Evanston Announces Reinstatement of Skipping Ban, Retracts Statement Five Seconds Later

Skipping-Couple

EVANSTON — Evanston officials announced earlier today that an outdated law banning skipping anywhere in the city will be reinstated starting next month.

“Anyone found moving in a light, springy manner by bounding forward with alternate hops on each foot will be arrested,” said Jerry Murton, Evanston’s Division Manager of Building and Inspection Services, at a press conference. “Whether the perpetrator is seen skipping in a store, on the street or in their own home, whether they are 6 years old or 60, they must serve a mandatory 12-day prison sentence.”

Increased numbers of police officers will be stationed near parks and elementary schools starting March 1 to keep an eye on the most likely offenders.

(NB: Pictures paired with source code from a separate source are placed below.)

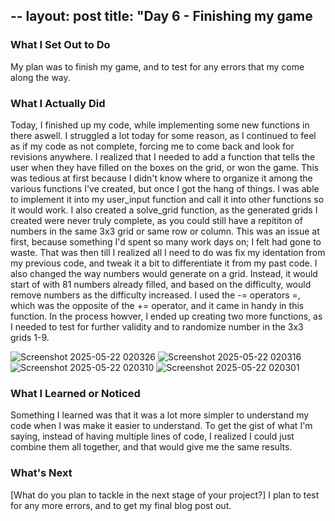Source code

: --
layout: post
title: "Day 6 - Finishing my game
---

### What I Set Out to Do
My plan was to finish my game, and to test for any errors that my come along the way.

### What I Actually Did
Today, I finished up my code, while implementing some new functions in there aswell. I struggled a lot today for some reason, as I continued to feel as if my code as not complete, forcing me to come back and look for revisions anywhere.
I realized that I needed to add a function that tells the user when they have filled on the boxes on the grid, or won the game. This was tedious at first because I didn't know where to organize it among the various functions I've created, but once I got the hang of things. I was able to implement it into my user_input
function and call it into other functions so it would work. I also created a solve_grid function, as the generated grids I created were never truly complete, as you could still have a repititon of numbers in the same 3x3 grid or same row or column. This was an issue at first, because something I'd spent so many work days on; I felt had gone to waste. 
That was then till I realized all I need to do was fix my identation from my previous code, and tweak it a bit to differentiate it from my past code. I also changed the way numbers would generate on a grid. Instead, it would start of with 81 numbers already filled, and based on the difficulty, would remove numbers as the difficulty increased. I used the -= operators =, which was the opposite of the += operator, and it came in handy in this function.
In the process howver, I ended up creating two more functions, as I needed to test for further validity and to randomize number in the 3x3 grids 1-9.

![Screenshot 2025-05-22 020326](https://github.com/user-attachments/assets/f1f13b2a-dc55-4a6c-86fc-88eebcca2ac4)
![Screenshot 2025-05-22 020316](https://github.com/user-attachments/assets/880b741b-dc98-4b69-b54c-62ef77a59aac)
![Screenshot 2025-05-22 020310](https://github.com/user-attachments/assets/085fb3de-f7ff-45fb-bf9d-255a451bc31a)
![Screenshot 2025-05-22 020301](https://github.com/user-attachments/assets/bb8433d1-908b-4c43-a9b0-513ebcaf0a3c)

### What I Learned or Noticed
Something I learned was that it was a lot more simpler to understand my code when I was make it easier to understand. To get the gist of what I'm saying, instead of having multiple lines of code, I realized I could just combine them all together, and that would give me the same results.


### What's Next

[What do you plan to tackle in the next stage of your project?]
I plan to test for any more errors, and to get my final blog post out.


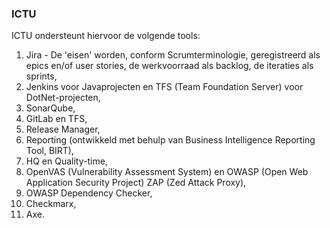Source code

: ### ICTU

ICTU ondersteunt hiervoor de volgende tools:

1. Jira - De 'eisen' worden, conform Scrumterminologie, geregistreerd als epics en/of user stories, de werkvoorraad als backlog, de iteraties als sprints,
2. Jenkins voor Javaprojecten en TFS (Team Foundation Server) voor DotNet-projecten,
3. SonarQube,
4. GitLab en TFS,
5. Release Manager,
6. Reporting (ontwikkeld met behulp van Business Intelligence Reporting Tool, BIRT),
7. HQ en Quality-time,
8. OpenVAS (Vulnerability Assessment System) en OWASP (Open Web Application Security Project) ZAP (Zed Attack Proxy),
9. OWASP Dependency Checker,
10. Checkmarx,
11. Axe.

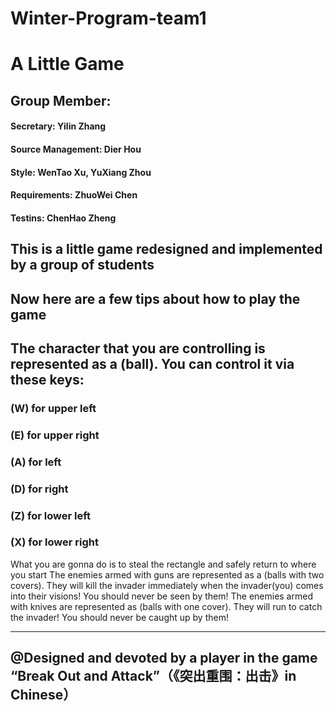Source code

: # Winter-Program-team1
# A Little Game


## Group Member:

#### Secretary: Yilin Zhang

#### Source Management: Dier Hou

#### Style: WenTao Xu, YuXiang Zhou

#### Requirements: ZhuoWei Chen

#### Testins: ChenHao Zheng

## This is a little game redesigned and implemented by a group of students

## Now here are a few tips about how to play the game

## The character that you are controlling is represented as a (ball). You can control it via these keys:
### (W) for upper left

### (E) for upper right

### (A) for left

### (D) for right

### (Z) for lower left

### (X) for lower right

What you are gonna do is to steal the rectangle and safely return to where you start
The enemies armed with guns are represented as a (balls with two covers). They will kill the invader immediately when the invader(you) comes into their visions! You should never be seen by them!
The enemies armed with knives are represented as (balls with one cover). They will run to catch the invader! You should never be caught up by them!

*** 

## @Designed and devoted by a player in the game “Break Out and Attack”（《突出重围：出击》in Chinese）
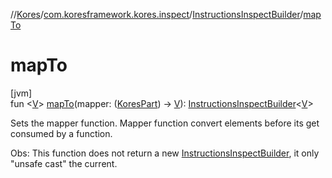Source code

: //[Kores](../../../index.md)/[com.koresframework.kores.inspect](../index.md)/[InstructionsInspectBuilder](index.md)/[mapTo](map-to.md)

# mapTo

[jvm]\
fun <[V](map-to.md)> [mapTo](map-to.md)(mapper: ([KoresPart](../../com.koresframework.kores/-kores-part/index.md)) -> [V](map-to.md)): [InstructionsInspectBuilder](index.md)<[V](map-to.md)>

Sets the mapper function. Mapper function convert elements before its get consumed by a function.

Obs: This function does not return a new [InstructionsInspectBuilder](index.md), it only "unsafe cast" the current.
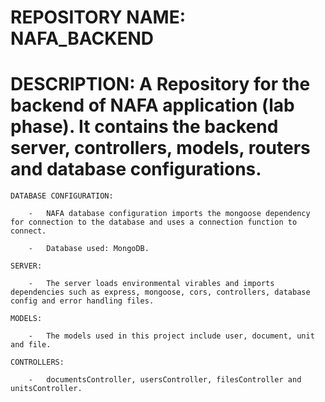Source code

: # REPOSITORY NAME: NAFA_BACKEND

# DESCRIPTION: A Repository for the backend of NAFA application (lab phase). It contains the backend server, controllers, models, routers and database configurations.

    DATABASE CONFIGURATION:

        -   NAFA database configuration imports the mongoose dependency for connection to the database and uses a connection function to connect.

        -   Database used: MongoDB.

    SERVER:

        -   The server loads environmental virables and imports dependencies such as express, mongoose, cors, controllers, database config and error handling files.

    MODELS:

        -   The models used in this project include user, document, unit and file.

    CONTROLLERS:

        -   documentsController, usersController, filesController and unitsController.
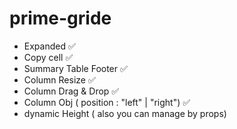 # prime-gride

- Expanded ✅
- Copy cell ✅
- Summary Table Footer ✅
- Column Resize ✅
- Column Drag & Drop ✅
- Column Obj ( position : "left" | "right") ✅
- dynamic Height ( also you can manage by props)
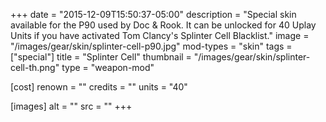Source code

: +++
date = "2015-12-09T15:50:37-05:00"
description = "Special skin available for the P90 used by Doc & Rook. It can be unlocked for 40 Uplay Units if you have activated Tom Clancy's Splinter Cell Blacklist."
image = "/images/gear/skin/splinter-cell-p90.jpg"
mod-types = "skin"
tags = ["special"]
title = "Splinter Cell"
thumbnail = "/images/gear/skin/splinter-cell-th.png"
type = "weapon-mod"

[cost]
  renown = ""
  credits = ""
  units = "40"

[images]
  alt = ""
  src = ""
+++
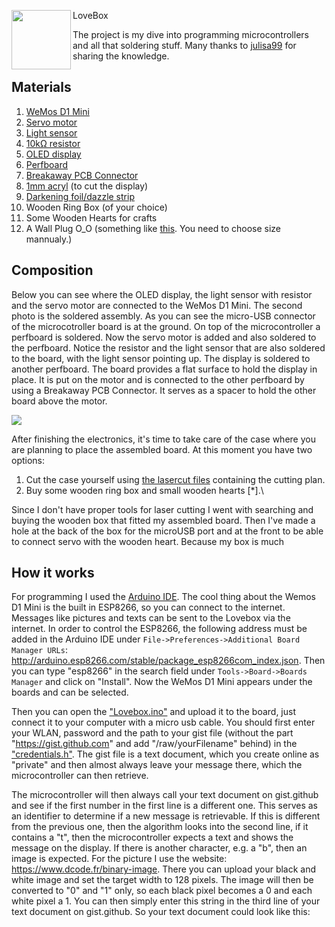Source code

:  LoveBox 
 <img src="https://github.com/indigo-sadland/lovebox-DIY/assets/37074372/6e121b9b-96d2-448a-8905-ba36c68b041c" align="left" width="95px"/>
 
The project is my dive into programming microcontrollers and all that soldering stuff. Many thanks to [julisa99](https://github.com/julisa99) for sharing the knowledge.


## Materials
1. [WeMos D1 Mini](https://www.amazon.de/dp/B01N9RXGHY) 
2. [Servo motor](https://www.amazon.de/dp/B07236KYVC)
3. [Light sensor](https://www.amazon.de/dp/B00SWO73DS)
4. [10kΩ resistor](https://www.amazon.de/dp/B072BHDBDG)
5. [OLED display](https://www.amazon.de/dp/B074NJMPYJ)
6. [Perfboard](https://www.amazon.de/dp/B00VL1KHJQ)
7. [Breakaway PCB Connector](https://www.amazon.de/dp/B01M69EA9O)
8. [1mm acryl](https://www.amazon.de/dp/B07T4JSXYR) (to cut the display)
9. [Darkening foil/dazzle strip](https://www.amazon.de/dp/B001CC6VYO)
10. Wooden Ring Box (of your choice)
11. Some Wooden Hearts for crafts
12. A Wall Plug O_O (something like [this](https://www.amazon.co.uk/White-Plugs-Plastic-Expansion-Screw/dp/B09SG7SNYK/ref=sr_1_20?keywords=plastic+board+wall+plugs&qid=1687377704&sr=8-20). You need to choose size mannualy.)

## Composition 
Below you can see where the OLED display, the light sensor with resistor and the servo motor are connected to the WeMos D1 Mini. The second photo is the soldered assembly. As you can see the micro-USB connector of the microcotroller board is at the ground. On top of the microcontroller a perfboard is soldered. Now the servo motor is added and also soldered to the perfboard. Notice the resistor and the light sensor that are also soldered to the board, with the light sensor pointing up. The display is soldered to another perfboard. The board provides a flat surface to hold the display in place. It is put on the motor and is connected to the other perfboard by using a Breakaway PCB Connector. It serves as a spacer to hold the other board above the motor.

![](https://github.com/julisa99/Lovebox/blob/master/docs/images/composition.JPG)

After finishing the electronics, it's time to take care of the case where you are planning to place the assembled board. At this moment you have two options:
1. Cut the case yourself using [the lasercut files](https://github.com/julisa99/Lovebox/tree/master/lasercut_files) containing the cutting plan.
2. Buy some wooden ring box and small wooden hearts [*].\

Since I don't have proper tools for laser cutting I went with searching and buying the wooden box that fitted my assembled board. Then I've made a hole at the back of the box for the microUSB port and at the front to be able to connect servo with the wooden heart. Because my box is much

## How it works

For programming I used the [Arduino IDE](https://www.arduino.cc/en/Main/Software). The cool thing about the Wemos D1 Mini is the built in ESP8266, so you can connect to the internet. Messages like pictures and texts can be sent to the Lovebox via the internet. In order to control the ESP8266, the following address must be added in the Arduino IDE under `File->Preferences->Additional Board Manager URLs`: http://arduino.esp8266.com/stable/package_esp8266com_index.json. Then you can type "esp8266" in the search field under `Tools->Board->Boards Manager` and click on "Install". Now the WeMos D1 Mini appears under the boards and can be selected.

Then you can open the ["Lovebox.ino"](https://github.com/julisa99/Lovebox/blob/master/Lovebox.ino) and upload it to the board, just connect it to your computer with a micro usb cable. You should first enter your WLAN, password and the path to your gist file (without the part "https://gist.github.com" and add "/raw/yourFilename" behind) in the ["credentials.h"](https://github.com/julisa99/Lovebox/blob/master/credentials.h). The gist file is a text document, which you create online as "private" and then almost always leave your message there, which the microcontroller can then retrieve.

The microcontroller will then always call your text document on gist.github and see if the first number in the first line is a different one. This serves as an identifier to determine if a new message is retrievable.
If this is different from the previous one, then the algorithm looks into the second line, if it contains a "t", then the microcontroller expects a text and shows the message on the display. If there is another character, e.g. a "b", then an image is expected. For the picture I use the website: https://www.dcode.fr/binary-image. There you can upload your black and white image and set the target width to 128 pixels. The image will then be converted to "0" and "1" only, so each black pixel becomes a 0 and each white pixel a 1. You can then simply enter this string in the third line of your text document on gist.github. So your text document could look like this:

“We’re aware that the law hasn’t been enforced in 87 years, but the incessant laughter from skipping hooligans is really starting to annoy older Evanston residents,” Murton said.

Five seconds after Murton’s announcement was made, other Evanston officials retracted the statements.

“I don’t know what you’re talking about,” said Evanston mayor Isabel Wisbale.  “We never said that.  I don’t know where you got the idea that we were going to reinforce the no skipping law.  Jerry Murton?  Oh, don’t worry about him, he doesn’t work here anymore.  I can assure you we’re not going to go out and search for skippers.  But if you were going to blatantly start skipping right in front of an officer. . . well, I would advice against it.”